### EXERCISE AIM
Search the entries for the word "UCLA". Copy each line in which it is found.

### MATERIAL PROVIDED
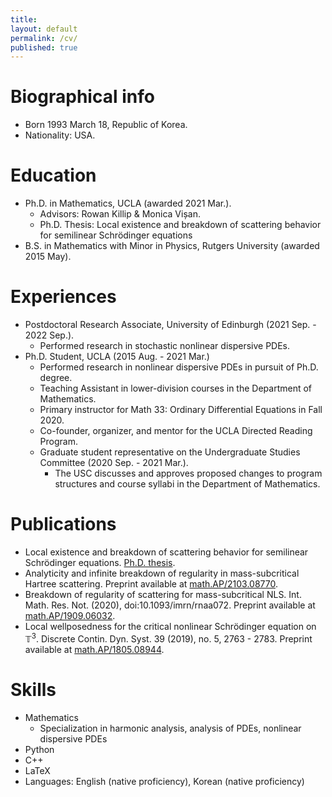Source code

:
 ```yaml
---
title:
layout: default
permalink: /cv/
published: true
---
```


# Biographical info

* Born 1993 March 18, Republic of Korea.
* Nationality: USA.

# Education

* Ph.D. in Mathematics, UCLA (awarded 2021 Mar.).
  * Advisors: Rowan Killip & Monica Vișan.
  * Ph.D. Thesis: Local existence and breakdown of scattering behavior for semilinear Schrödinger equations
* B.S. in Mathematics with Minor in Physics, Rutgers University (awarded 2015 May).

# Experiences

* Postdoctoral Research Associate, University of Edinburgh (2021 Sep. - 2022 Sep.).
  * Performed research in stochastic nonlinear dispersive PDEs.
* Ph.D. Student, UCLA (2015 Aug. - 2021 Mar.)
  * Performed research in nonlinear dispersive PDEs in pursuit of Ph.D. degree.
  * Teaching Assistant in lower-division courses in the Department of Mathematics.
  * Primary instructor for Math 33: Ordinary Differential Equations in Fall 2020.
  * Co-founder, organizer, and mentor for the UCLA Directed Reading Program.
  * Graduate student representative on the Undergraduate Studies Committee (2020 Sep. - 2021 Mar.).
    * The USC discusses and approves proposed changes to program structures and course syllabi in the Department of Mathematics.

# Publications

* Local existence and breakdown of scattering behavior for semilinear Schrödinger equations. [Ph.D. thesis](https://escholarship.org/uc/item/3bq1678g).
* Analyticity and infinite breakdown of regularity in mass-subcritical Hartree scattering. Preprint available at [math.AP/2103.08770](https://arxiv.org/abs/2103.08770).
* Breakdown of regularity of scattering for mass-subcritical NLS. Int. Math. Res. Not. (2020), doi:10.1093/imrn/rnaa072. Preprint available at [math.AP/1909.06032](https://arxiv.org/abs/1909.06032).
* Local wellposedness for the critical nonlinear Schrödinger equation on $\mathbb{T}^3$. Discrete Contin. Dyn. Syst. 39 (2019), no. 5, 2763 - 2783. Preprint available at [math.AP/1805.08944](https://arxiv.org/abs/1805.08944).

# Skills

* Mathematics
  * Specialization in harmonic analysis, analysis of PDEs, nonlinear dispersive PDEs
* Python
* C++
* LaTeX
* Languages: English (native proficiency), Korean (native proficiency)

### SOLUTION BELOW
* Ph.D. in Mathematics, UCLA (awarded 2021 Mar.).
* Ph.D. Student, UCLA (2015 Aug. - 2021 Mar.)
  * Co-founder, organizer, and mentor for the UCLA Directed Reading Program.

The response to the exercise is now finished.